Suddenly race, gender and sexual harassment are big issues again.

“We’ve got rulers that want to take us backwards; they want us to put up borders. We were taking them down... I was talking to some youngsters, telling them about racism in the 1980s, The National Front, stuff like that. One of them turned around and went ‘wow, that’s the best history lesson I’ve ever had’. I thought ‘you think of this as history?’.

“I realised having lived so long, through so much; that I may take it for granted - but other people can learn from it.

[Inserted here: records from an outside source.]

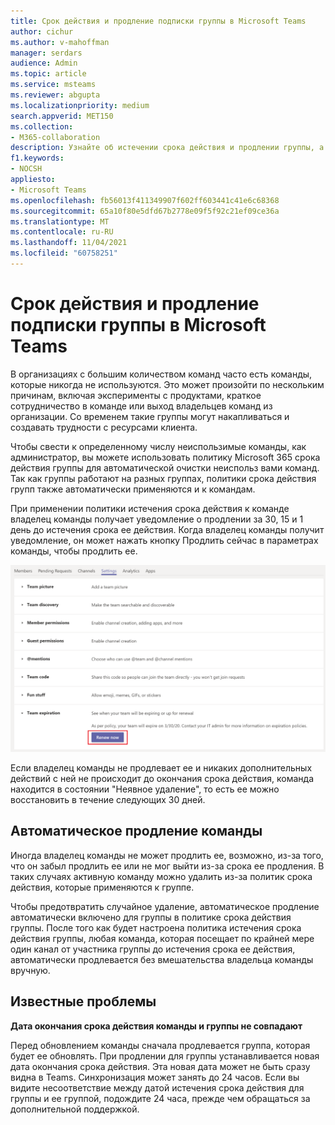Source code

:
 ```yaml
---
title: Срок действия и продление подписки группы в Microsoft Teams
author: cichur
ms.author: v-mahoffman
manager: serdars
audience: Admin
ms.topic: article
ms.service: msteams
ms.reviewer: abgupta
ms.localizationpriority: medium
search.appverid: MET150
ms.collection:
- M365-collaboration
description: Узнайте об истечении срока действия и продлении группы, а также о том, как использовать политику Microsoft 365 для автоматической очистки неиспользаемой команды в Microsoft Teams.
f1.keywords:
- NOCSH
appliesto:
- Microsoft Teams
ms.openlocfilehash: fb56013f411349907f602ff603441c41e6c68368
ms.sourcegitcommit: 65a10f80e5dfd67b2778e09f5f92c21ef09ce36a
ms.translationtype: MT
ms.contentlocale: ru-RU
ms.lasthandoff: 11/04/2021
ms.locfileid: "60758251"
---
```

# <a name="team-expiration-and-renewal-in-microsoft-teams"></a>Срок действия и продление подписки группы в Microsoft Teams

В организациях с большим количеством команд часто есть команды, которые никогда не используются. Это может произойти по нескольким причинам, включая эксперименты с продуктами, краткое сотрудничество в команде или выход владельцев команд из организации. Со временем такие группы могут накапливаться и создавать трудности с ресурсами клиента.  

Чтобы свести к определенному числу неиспользимые команды, как администратор, вы можете использовать политику Microsoft 365 срока действия группы для автоматической очистки неиспольз вами команд. [](/microsoft-365/admin/create-groups/office-365-groups-expiration-policy) Так как группы работают на разных группах, политики срока действия групп также автоматически применяются и к командам.

При применении политики истечения срока действия к команде владелец команды получает уведомление о продлении за 30, 15 и 1 день до истечения срока ее действия. Когда владелец команды получит уведомление, он  может нажать кнопку Продлить сейчас в параметрах команды, чтобы продлить ее.

![Снимок экрана: кнопка "Продлить сейчас" для продления действия команды в параметрах команды.](media/team-expiration.png "Снимок экрана: кнопка &quot;Продлить&quot; для продления действия команды в параметрах команды")

Если владелец команды не продлевает ее и никаких дополнительных действий с ней не происходит до окончания срока действия, команда находится в состоянии "Неявное удаление", то есть ее можно восстановить в течение следующих 30 дней.

## <a name="team-auto-renewal"></a>Автоматическое продление команды

Иногда владелец команды не может продлить ее, возможно, из-за того, что он забыл продлить ее или не мог выйти из-за срока ее продления. В таких случаях активную команду можно удалить из-за политик срока действия, которые применяются к группе.  

Чтобы предотвратить случайное удаление, автоматическое продление автоматически включено для группы в политике срока действия группы. После того как будет настроена политика истечения срока действия группы, любая команда, которая посещает по крайней мере один канал от участника группы до истечения срока ее действия, автоматически продлевается без вмешательства владельца команды вручную.

## <a name="known-issues"></a>Известные проблемы

**Дата окончания срока действия команды и группы не совпадают**

Перед обновлением команды сначала продлевается группа, которая будет ее обновлять. При продлении для группы устанавливается новая дата окончания срока действия. Эта новая дата может не быть сразу видна в Teams. Синхронизация может занять до 24 часов. Если вы видите несоответствие между датой истечения срока действия для группы и ее группой, подождите 24 часа, прежде чем обращаться за дополнительной поддержкой.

I think Bob Marley said ‘we’re the survivors’. I guess you’ve got to share your survival techniques,” laughs the tireless campaigner, who was a close friend of Nelson Mandela.

“I just couldn’t imagine we’d be here and that’s what I’m angry about. We’re fighting old battles. There’s nothing wrong with making mistakes; we’ve all made them... I was in Birmingham, I was involved in crime... I was sleeping with a gun underneath my pillow, things like this.

“One day I got up and went ‘I’m not doing this anymore; I’m going to follow my dreams as a poet’. I got into a little Ford Escort and I drove to London. That’s my proudest achievement, leaving the gang... I was going to end up doing a long prison sentence or end up dead and I just knew I could do better... the only problem with mistakes is if you don’t learn from them.”

It’s difficult to say why we’re more divided than ever. Look at how Britain votes nowadays, for example.

Norwich Evening News: Benjamin Zephaniah, at The Apex in Bury St Edmunds this May and Norwich Playhouse in June. Photo: ContributedBenjamin Zephaniah, at The Apex in Bury St Edmunds this May and Norwich Playhouse in June. Photo: Contributed (Image: Archant)

Benjamin has friends who say you shouldn’t be able to vote unless you have a qualification in politics; that it should be on the agenda at schools. Not to brainwash people one way or another, but so you’re able to at least understand it.

“I’ve always been against that, but there’s a part of me that thinks there’s something in i,” he says, frustrated to see people confusing Brexit referendums with general elections; even how often the latter are held.

“I mean, it’s like ‘argh’. The public really need to be educated in these things and that’s really sad coming from me, because I’ve always been ‘give the public a voice; power to the people’. But when you gave them a voice, look what they did with the internet - ‘p*** off home, blackie’ or ‘I’ll rape you if you don’t agree with me’.”

He thinks there’s a problem in this country in that it’s not cool to be intellectual, so we leave it to people who are very highbrow or those like him who are just struggling around, trying to work stuff out.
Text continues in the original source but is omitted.